Gotta love it.  In the January 2010 issue of GQ Magazine, the one with a near-naked Rihanna on the cover, there is a lunch theme in the recurring “D.I.Y. Man” section.  This is a step-by-step guide to packing the perfect lunch.  “Your mom’s not making you PB&J anymore (we hope), but if you’re smart, you’ll still brown-bag it occasionally.  You’ll eat better, save cash, and never have to schlep to Quiznos again.

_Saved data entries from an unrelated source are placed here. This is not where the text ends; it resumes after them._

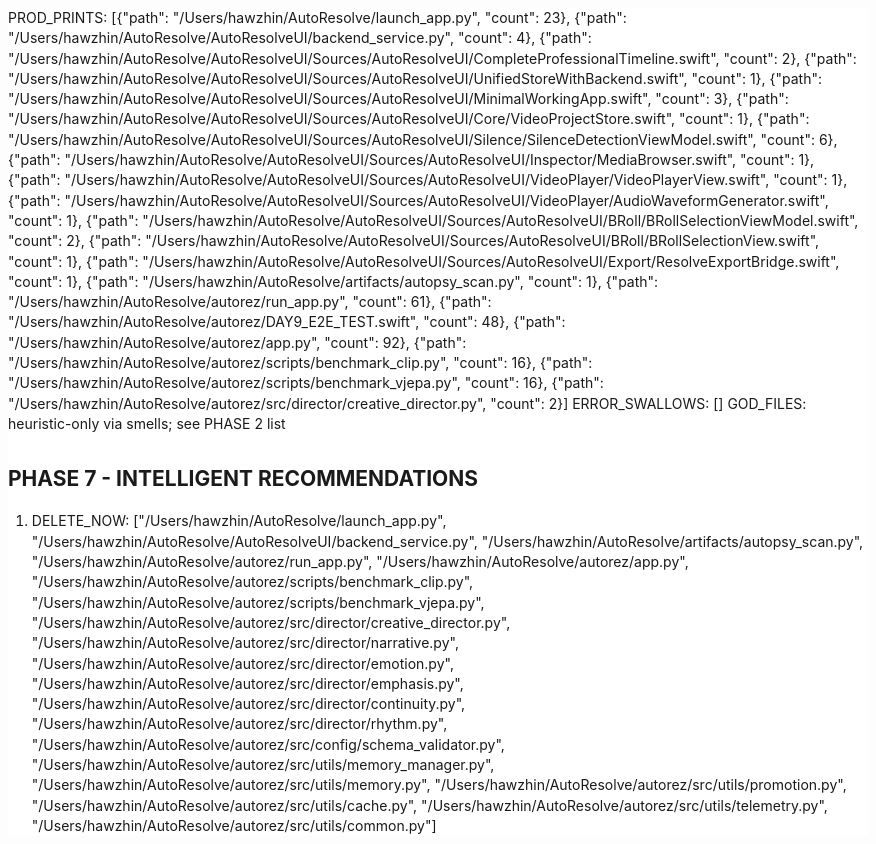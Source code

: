 PROD_PRINTS: [{"path": "/Users/hawzhin/AutoResolve/launch_app.py", "count": 23}, {"path": "/Users/hawzhin/AutoResolve/AutoResolveUI/backend_service.py", "count": 4}, {"path": "/Users/hawzhin/AutoResolve/AutoResolveUI/Sources/AutoResolveUI/CompleteProfessionalTimeline.swift", "count": 2}, {"path": "/Users/hawzhin/AutoResolve/AutoResolveUI/Sources/AutoResolveUI/UnifiedStoreWithBackend.swift", "count": 1}, {"path": "/Users/hawzhin/AutoResolve/AutoResolveUI/Sources/AutoResolveUI/MinimalWorkingApp.swift", "count": 3}, {"path": "/Users/hawzhin/AutoResolve/AutoResolveUI/Sources/AutoResolveUI/Core/VideoProjectStore.swift", "count": 1}, {"path": "/Users/hawzhin/AutoResolve/AutoResolveUI/Sources/AutoResolveUI/Silence/SilenceDetectionViewModel.swift", "count": 6}, {"path": "/Users/hawzhin/AutoResolve/AutoResolveUI/Sources/AutoResolveUI/Inspector/MediaBrowser.swift", "count": 1}, {"path": "/Users/hawzhin/AutoResolve/AutoResolveUI/Sources/AutoResolveUI/VideoPlayer/VideoPlayerView.swift", "count": 1}, {"path": "/Users/hawzhin/AutoResolve/AutoResolveUI/Sources/AutoResolveUI/VideoPlayer/AudioWaveformGenerator.swift", "count": 1}, {"path": "/Users/hawzhin/AutoResolve/AutoResolveUI/Sources/AutoResolveUI/BRoll/BRollSelectionViewModel.swift", "count": 2}, {"path": "/Users/hawzhin/AutoResolve/AutoResolveUI/Sources/AutoResolveUI/BRoll/BRollSelectionView.swift", "count": 1}, {"path": "/Users/hawzhin/AutoResolve/AutoResolveUI/Sources/AutoResolveUI/Export/ResolveExportBridge.swift", "count": 1}, {"path": "/Users/hawzhin/AutoResolve/artifacts/autopsy_scan.py", "count": 1}, {"path": "/Users/hawzhin/AutoResolve/autorez/run_app.py", "count": 61}, {"path": "/Users/hawzhin/AutoResolve/autorez/DAY9_E2E_TEST.swift", "count": 48}, {"path": "/Users/hawzhin/AutoResolve/autorez/app.py", "count": 92}, {"path": "/Users/hawzhin/AutoResolve/autorez/scripts/benchmark_clip.py", "count": 16}, {"path": "/Users/hawzhin/AutoResolve/autorez/scripts/benchmark_vjepa.py", "count": 16}, {"path": "/Users/hawzhin/AutoResolve/autorez/src/director/creative_director.py", "count": 2}]
ERROR_SWALLOWS: []
GOD_FILES: heuristic-only via smells; see PHASE 2 list
## PHASE 7 - INTELLIGENT RECOMMENDATIONS
1. DELETE_NOW: ["/Users/hawzhin/AutoResolve/launch_app.py", "/Users/hawzhin/AutoResolve/AutoResolveUI/backend_service.py", "/Users/hawzhin/AutoResolve/artifacts/autopsy_scan.py", "/Users/hawzhin/AutoResolve/autorez/run_app.py", "/Users/hawzhin/AutoResolve/autorez/app.py", "/Users/hawzhin/AutoResolve/autorez/scripts/benchmark_clip.py", "/Users/hawzhin/AutoResolve/autorez/scripts/benchmark_vjepa.py", "/Users/hawzhin/AutoResolve/autorez/src/director/creative_director.py", "/Users/hawzhin/AutoResolve/autorez/src/director/narrative.py", "/Users/hawzhin/AutoResolve/autorez/src/director/emotion.py", "/Users/hawzhin/AutoResolve/autorez/src/director/emphasis.py", "/Users/hawzhin/AutoResolve/autorez/src/director/continuity.py", "/Users/hawzhin/AutoResolve/autorez/src/director/rhythm.py", "/Users/hawzhin/AutoResolve/autorez/src/config/schema_validator.py", "/Users/hawzhin/AutoResolve/autorez/src/utils/memory_manager.py", "/Users/hawzhin/AutoResolve/autorez/src/utils/memory.py", "/Users/hawzhin/AutoResolve/autorez/src/utils/promotion.py", "/Users/hawzhin/AutoResolve/autorez/src/utils/cache.py", "/Users/hawzhin/AutoResolve/autorez/src/utils/telemetry.py", "/Users/hawzhin/AutoResolve/autorez/src/utils/common.py"]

1.  Build a smarter sandwich

  • Sturdy, grainy bread from a bakery, sliced by you.  Not only will it taste fresh and flavorful; it won’t turn into a squishy mess.
  • Cheese adds a salty, creamy texture to the mix. Use something good, like an aged Cheddar or Gruyere, sliced thin.
  • Like Tom Colicchio preaches, “Keep the wet stuff away from the bread” so it doesn’t turn soggy. Your Dijon or mayo?  Spread it on the cheese instead.
  • Use greens that taste like something.  Try arugula.  It’ll add a big, peppery kick to every bite.
  • Invest in quality cold cuts.  Look for markets that prepare their own turkeys and roast beef.  Or order up a pound of good real ham.  Sliced feathery thin.

2.  Avoid the Soup Nazis

  • This is soup as a meal, so you want something hearty (and easy), like potato leek.  Here’s how to make it.  In a stockpot, saute a chopped onion with a bit of olive oil.  When it turns translucent, add a chopped garlic clove, then three big chopped leeks (trim the tough green parts), a pound of peeled, diced potatoes, and salt & pepper.  When the potatoes start to brown, add enough chicken stock to cover the vegetables.  Bring to a boil, then reduce heat, cover, and simmer.  The longer it simmers, the deeper the flavor becomes, but its good to go after about 30 minutes.  If you have a blender, puree the soup.  In the morning, grab half a baguette and transfer the soup to a thermos.  Zap it in the office microwave; then, if you want, add some heavy cream – the kind in the little packets by the coffee machine will do just fine.  Finally, if you feel like adding some shredded cheese, the same Gruyere you already have in the house for sandwiches – we’re not going to argue.

3.  Get all European

This one’s easy: no cooking, hardly any assembling.  Start off with a hunk of bread.  Olives.  Cornichons (those little pickles).  A hard cheese, like Pecorino or Piave.  Finally, some kind of hard European salami that you will cut yourself, at your desk, with the Swiss Army knife you bought expressly for this reason.  The salami should have a casing that looks rumpled, hard, and covered with flour (it’s really mold).  It should have a name like Felino or Crespone.  If it’s vacuum packed and made in Ohio, it’s the wrong kind.

4.  Say yes to pasta, no to the microwave

Leave your leftover Carbonara and Bologmese at home.  What you want is something lighter and simpler that can be eaten at room temperature.  Dress the pasta with a quality olive oil, salt, pepper and a sharp cheese like a ricotta salataor feta and throw in some chopped olives.  If you’re a meat guy, add sausage.